Sunday, June 14, 2015

The Hard Thing about Mergers and Acquisitions


Mergers can be fun.  I'm mostly kidding.  They're hard hard work and most of the time fail.  Companies are typically acquired for either customers or technology and little thought is given to the nurturing or even preservation of people.  Many times there exists a my way or the highway mentality, especially when it's a large company acquiring a smaller company.  

How do we play this game better?  How do you thrive in this new environment?  Having been through it a few times, I've boiled it down to 3 things as guide posts on the people road.

Take care of the people, the products, and the profits - in that order.


Know the goals and motivations -  The goal of merging may seem obvious but it is often poorly articulated.  Create a phased goal for the integration team.  If you can parse the integration into digestible and measurable chunks, just like on any other project, it will go better.  Understand people's motivations on both sides of the integration.  Are people incentivized to make this work?  What/When output is expected?  Get this info together and make a plan that truly incentivizes the people who will make it work.

Identify leaders who can be culture bearersFind the people in the acquired organization who have the ability to lead and are already somewhat aligned with the culture of the acquiring organization.  Give them some responsibility in the integration that they can be successful at.  People will start to follow and values will be reinforced. 

Look for ways to bond the teams and measure itCelebrate wins and ask for people to participate in the process to come up with solutions when you fail.  These are the things that bond new teams together.  The more wins you create, the more people will feel good about the situation.  The trials create lasting bonds if the leaders can bring the people together to create a jointly owned solution.  It's not hard to measure engagement.  If you baseline people's engagement level around the goals of integration and pulse survey it you can easily get a sense of where people's heads are at and whether you're making progress or momentum is slipping.  
M&A integrations are never easy and many of them fail to live up to the expectations of the acquirer.  If you get the people part right the other pieces will start to fall into place.  As Ben Horowitz says in his book, "The Hard Thing About Hard Things", "Take care of the people, the products, and the profits - in that order."

Saturday, June 06, 2015

Pennywise and Culture Foolish


As we grow our business we are always looking for ways to improve it, ways to measure and apply focus, more efficient ways to achieve our goals. Most of these optimizations have historically had little to do with the most expensive asset of our business: our people.

 We have purchased all manner of platforms, tools, mobile apps to enhance productivity. Tools such as Salesforce.com, Hubspot, QuickBooks, Supply Chain Management tools like SAP to get better at getting the right materials to the right spot at the right time. And we have spent trillions of dollars doing so.

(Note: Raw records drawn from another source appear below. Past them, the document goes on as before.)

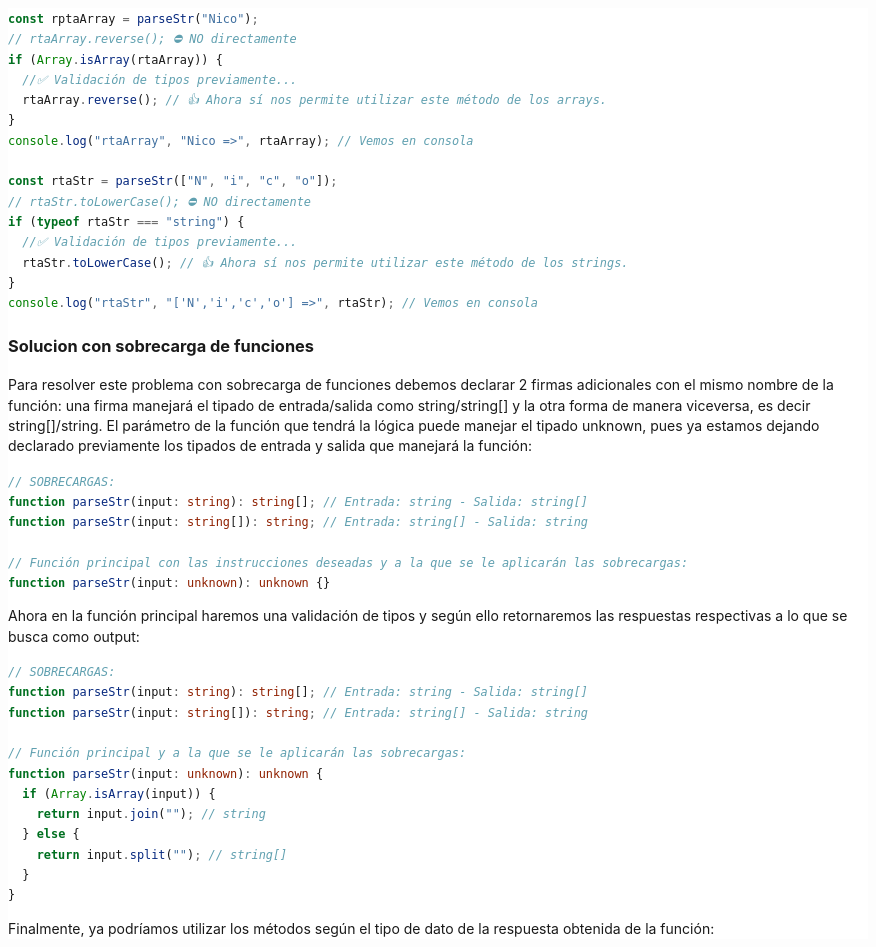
 ```ts
const rptaArray = parseStr("Nico");
// rtaArray.reverse(); ⛔ NO directamente
if (Array.isArray(rtaArray)) {
  //✅ Validación de tipos previamente...
  rtaArray.reverse(); // 👍 Ahora sí nos permite utilizar este método de los arrays.
}
console.log("rtaArray", "Nico =>", rtaArray); // Vemos en consola

const rtaStr = parseStr(["N", "i", "c", "o"]);
// rtaStr.toLowerCase(); ⛔ NO directamente
if (typeof rtaStr === "string") {
  //✅ Validación de tipos previamente...
  rtaStr.toLowerCase(); // 👍 Ahora sí nos permite utilizar este método de los strings.
}
console.log("rtaStr", "['N','i','c','o'] =>", rtaStr); // Vemos en consola
```

### Solucion con sobrecarga de funciones

Para resolver este problema con sobrecarga de funciones debemos declarar 2 firmas adicionales con el mismo nombre de la función: una firma manejará el tipado de entrada/salida como string/string[] y la otra forma de manera viceversa, es decir string[]/string. El parámetro de la función que tendrá la lógica puede manejar el tipado unknown, pues ya estamos dejando declarado previamente los tipados de entrada y salida que manejará la función:

```ts
// SOBRECARGAS:
function parseStr(input: string): string[]; // Entrada: string - Salida: string[]
function parseStr(input: string[]): string; // Entrada: string[] - Salida: string

// Función principal con las instrucciones deseadas y a la que se le aplicarán las sobrecargas:
function parseStr(input: unknown): unknown {}
```

Ahora en la función principal haremos una validación de tipos y según ello retornaremos las respuestas respectivas a lo que se busca como output:

```ts
// SOBRECARGAS:
function parseStr(input: string): string[]; // Entrada: string - Salida: string[]
function parseStr(input: string[]): string; // Entrada: string[] - Salida: string

// Función principal y a la que se le aplicarán las sobrecargas:
function parseStr(input: unknown): unknown {
  if (Array.isArray(input)) {
    return input.join(""); // string
  } else {
    return input.split(""); // string[]
  }
}
```

Finalmente, ya podríamos utilizar los métodos según el tipo de dato de la respuesta obtenida de la función:
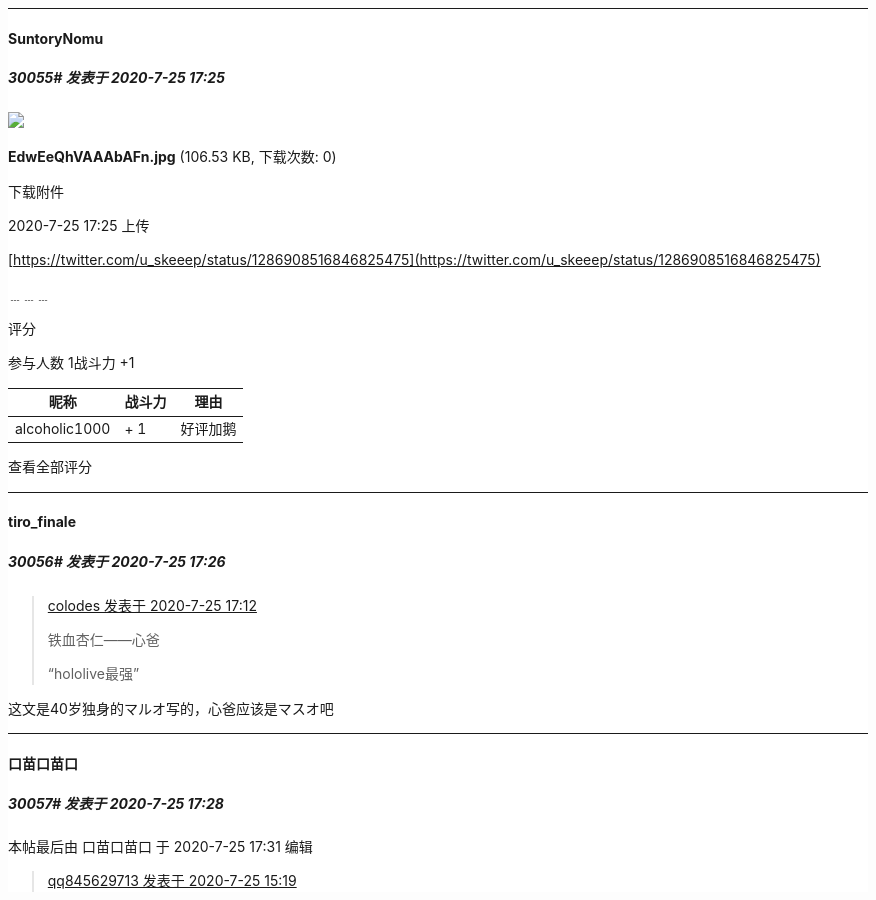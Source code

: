 
-----

####  SuntoryNomu  
##### 30055#       发表于 2020-7-25 17:25


<img src="https://img.saraba1st.com/forum/202007/25/172536nqrrkoqdqrgqvs0v.jpg" referrerpolicy="no-referrer">


<strong>EdwEeQhVAAAbAFn.jpg</strong> (106.53 KB, 下载次数: 0)

下载附件

2020-7-25 17:25 上传


[https://twitter.com/u_skeeep/status/1286908516846825475](https://twitter.com/u_skeeep/status/1286908516846825475)


﹍﹍﹍

评分


 参与人数 1战斗力 +1

|昵称|战斗力|理由|
|----|---|---|
| alcoholic1000| + 1|好评加鹅|


查看全部评分


-----

####  tiro_finale  
##### 30056#       发表于 2020-7-25 17:26


<blockquote><a href="httphttps://bbs.saraba1st.com/2b/forum.php?mod=redirect&amp;goto=findpost&amp;pid=48212864&amp;ptid=1941579" target="_blank">colodes 发表于 2020-7-25 17:12</a>

铁血杏仁——心爸


“hololive最强”</blockquote>
这文是40岁独身的マルオ写的，心爸应该是マスオ吧


-----

####  口苗口苗口  
##### 30057#       发表于 2020-7-25 17:28


 本帖最后由 口苗口苗口 于 2020-7-25 17:31 编辑 
<blockquote><a href="httphttps://bbs.saraba1st.com/2b/forum.php?mod=redirect&amp;goto=findpost&amp;pid=48212199&amp;ptid=1941579" target="_blank">qq845629713 发表于 2020-7-25 15:19</a>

 All of this spending has occurred while spending on fostering and optimizing talent has languished. This negligent phenomenon can be most likely attributed to the view of HR as a cost center. HR is typically not viewed as strategic and the tools, platforms, and apps are part of that cost center.

 Even while so much attention has been placed on Culture in mainstream media illustrated here in this New York Times article from May 2015.
One recent survey found that more than 80 percent of employers worldwide named cultural fit as a top hiring priority.

Domino is your business.  Courtesy of The Oatmeal

We need to start viewing how we manage our people as strategic advantage and pull it out from under the yoke of HR.  Optimizing people requires understanding how people are wired, what drives and motivates them, the type of environment they thrive in, and who they are surrounded by.  Everyone has experienced this as Culture Flow (borrowing from author Mihaly Csikszentmihalyi book on The Psychology of Optimal Experience) and typically happens for a brief time when everything comes together for a company.  When it happens it's really cool and the organization covers ground in months that would typically take years.

You have to pay attention and invest in culture to achieve Culture Flow.  And to pay attention you must understand how people are wired in your organization.  The first step to optimizing your most expensive asset, like optimizing every other part of your business is getting at the data.  You wouldn't go on a road trip without a map, you wouldn't start a business without first understanding the market, and you can't grow a culture without first understanding the values of your people.  It's so much less expensive than the wrong turns you'll make without a map.

Don't run your business like Domino and don't be pennywise and culture foolish.  Go figure it out.  You'll  find Culture Flow and as a result everything in your business will start to get easier.